The data must be returned exactly. No line may be left out.

Source data
*** Begin section ***
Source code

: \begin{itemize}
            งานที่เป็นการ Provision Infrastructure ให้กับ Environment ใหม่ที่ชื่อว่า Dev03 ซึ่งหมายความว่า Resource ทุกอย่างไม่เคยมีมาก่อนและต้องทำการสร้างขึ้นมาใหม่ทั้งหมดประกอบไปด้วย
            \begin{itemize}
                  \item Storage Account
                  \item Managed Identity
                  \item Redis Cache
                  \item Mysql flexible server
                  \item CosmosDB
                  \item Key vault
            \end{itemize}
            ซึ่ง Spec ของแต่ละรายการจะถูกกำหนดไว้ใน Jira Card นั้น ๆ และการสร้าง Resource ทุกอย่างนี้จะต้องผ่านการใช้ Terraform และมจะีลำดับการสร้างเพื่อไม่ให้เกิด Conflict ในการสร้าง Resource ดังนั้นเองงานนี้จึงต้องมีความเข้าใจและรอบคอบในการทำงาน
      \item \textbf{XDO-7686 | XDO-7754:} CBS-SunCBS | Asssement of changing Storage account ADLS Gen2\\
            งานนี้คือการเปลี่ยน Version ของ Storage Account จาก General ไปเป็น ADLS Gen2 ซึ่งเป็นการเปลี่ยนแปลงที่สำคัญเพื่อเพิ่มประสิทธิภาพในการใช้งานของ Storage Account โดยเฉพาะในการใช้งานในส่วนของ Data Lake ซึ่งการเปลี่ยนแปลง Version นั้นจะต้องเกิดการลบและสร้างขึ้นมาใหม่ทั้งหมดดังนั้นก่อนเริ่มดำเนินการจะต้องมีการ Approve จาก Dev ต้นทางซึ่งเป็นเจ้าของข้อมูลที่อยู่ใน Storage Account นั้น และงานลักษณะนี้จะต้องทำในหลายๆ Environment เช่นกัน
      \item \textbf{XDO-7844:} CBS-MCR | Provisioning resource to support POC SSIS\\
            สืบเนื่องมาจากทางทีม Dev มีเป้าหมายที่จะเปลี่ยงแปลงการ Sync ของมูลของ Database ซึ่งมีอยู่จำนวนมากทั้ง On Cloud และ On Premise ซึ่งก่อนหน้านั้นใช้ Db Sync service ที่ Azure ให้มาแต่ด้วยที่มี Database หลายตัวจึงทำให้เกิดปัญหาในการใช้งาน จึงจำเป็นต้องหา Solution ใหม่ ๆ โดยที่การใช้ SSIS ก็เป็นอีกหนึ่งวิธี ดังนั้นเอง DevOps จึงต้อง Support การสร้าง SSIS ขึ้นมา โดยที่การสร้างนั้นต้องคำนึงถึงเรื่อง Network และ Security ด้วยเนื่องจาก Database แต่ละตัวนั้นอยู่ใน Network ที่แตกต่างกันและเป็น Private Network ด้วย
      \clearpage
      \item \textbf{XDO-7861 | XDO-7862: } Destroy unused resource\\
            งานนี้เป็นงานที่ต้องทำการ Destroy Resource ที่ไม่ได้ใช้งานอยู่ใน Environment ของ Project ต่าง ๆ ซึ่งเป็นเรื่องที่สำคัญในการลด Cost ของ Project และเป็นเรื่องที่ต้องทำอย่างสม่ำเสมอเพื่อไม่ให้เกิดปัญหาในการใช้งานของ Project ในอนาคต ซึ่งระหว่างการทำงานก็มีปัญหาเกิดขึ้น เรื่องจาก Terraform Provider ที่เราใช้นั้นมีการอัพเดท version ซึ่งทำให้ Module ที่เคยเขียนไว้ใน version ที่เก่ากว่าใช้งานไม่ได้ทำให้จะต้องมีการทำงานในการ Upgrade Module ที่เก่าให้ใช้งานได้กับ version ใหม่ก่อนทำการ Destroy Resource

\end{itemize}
*** End section ***
■ **Completed task**:
Source code

: \begin{itemize}
            งานที่เป็นการ Provision Infrastructure ให้กับ Environment ใหม่ที่ชื่อว่า Dev03 ซึ่งหมายความว่า Resource ทุกอย่างไม่เคยมีมาก่อนและต้องทำการสร้างขึ้นมาใหม่ทั้งหมดประกอบไปด้วย
            \begin{itemize}
                  \item Storage Account
                  \item Managed Identity
                  \item Redis Cache
                  \item Mysql flexible server
                  \item CosmosDB
                  \item Key vault
            \end{itemize}
            ซึ่ง Spec ของแต่ละรายการจะถูกกำหนดไว้ใน Jira Card นั้น ๆ และการสร้าง Resource ทุกอย่างนี้จะต้องผ่านการใช้ Terraform และมจะีลำดับการสร้างเพื่อไม่ให้เกิด Conflict ในการสร้าง Resource ดังนั้นเองงานนี้จึงต้องมีความเข้าใจและรอบคอบในการทำงาน
      \item \textbf{XDO-7686 | XDO-7754:} CBS-SunCBS | Asssement of changing Storage account ADLS Gen2\\
            งานนี้คือการเปลี่ยน Version ของ Storage Account จาก General ไปเป็น ADLS Gen2 ซึ่งเป็นการเปลี่ยนแปลงที่สำคัญเพื่อเพิ่มประสิทธิภาพในการใช้งานของ Storage Account โดยเฉพาะในการใช้งานในส่วนของ Data Lake ซึ่งการเปลี่ยนแปลง Version นั้นจะต้องเกิดการลบและสร้างขึ้นมาใหม่ทั้งหมดดังนั้นก่อนเริ่มดำเนินการจะต้องมีการ Approve จาก Dev ต้นทางซึ่งเป็นเจ้าของข้อมูลที่อยู่ใน Storage Account นั้น และงานลักษณะนี้จะต้องทำในหลายๆ Environment เช่นกัน
      \item \textbf{XDO-7844:} CBS-MCR | Provisioning resource to support POC SSIS\\
            สืบเนื่องมาจากทางทีม Dev มีเป้าหมายที่จะเปลี่ยงแปลงการ Sync ของมูลของ Database ซึ่งมีอยู่จำนวนมากทั้ง On Cloud และ On Premise ซึ่งก่อนหน้านั้นใช้ Db Sync service ที่ Azure ให้มาแต่ด้วยที่มี Database หลายตัวจึงทำให้เกิดปัญหาในการใช้งาน จึงจำเป็นต้องหา Solution ใหม่ ๆ โดยที่การใช้ SSIS ก็เป็นอีกหนึ่งวิธี ดังนั้นเอง DevOps จึงต้อง Support การสร้าง SSIS ขึ้นมา โดยที่การสร้างนั้นต้องคำนึงถึงเรื่อง Network และ Security ด้วยเนื่องจาก Database แต่ละตัวนั้นอยู่ใน Network ที่แตกต่างกันและเป็น Private Network ด้วย
      \clearpage
      \item \textbf{XDO-7861 | XDO-7862: } Destroy unused resource\\
            งานนี้เป็นงานที่ต้องทำการ Destroy Resource ที่ไม่ได้ใช้งานอยู่ใน Environment ของ Project ต่าง ๆ ซึ่งเป็นเรื่องที่สำคัญในการลด Cost ของ Project และเป็นเรื่องที่ต้องทำอย่างสม่ำเสมอเพื่อไม่ให้เกิดปัญหาในการใช้งานของ Project ในอนาคต ซึ่งระหว่างการทำงานก็มีปัญหาเกิดขึ้น เรื่องจาก Terraform Provider ที่เราใช้นั้นมีการอัพเดท version ซึ่งทำให้ Module ที่เคยเขียนไว้ใน version ที่เก่ากว่าใช้งานไม่ได้ทำให้จะต้องมีการทำงานในการ Upgrade Module ที่เก่าให้ใช้งานได้กับ version ใหม่ก่อนทำการ Destroy Resource

\end{itemize}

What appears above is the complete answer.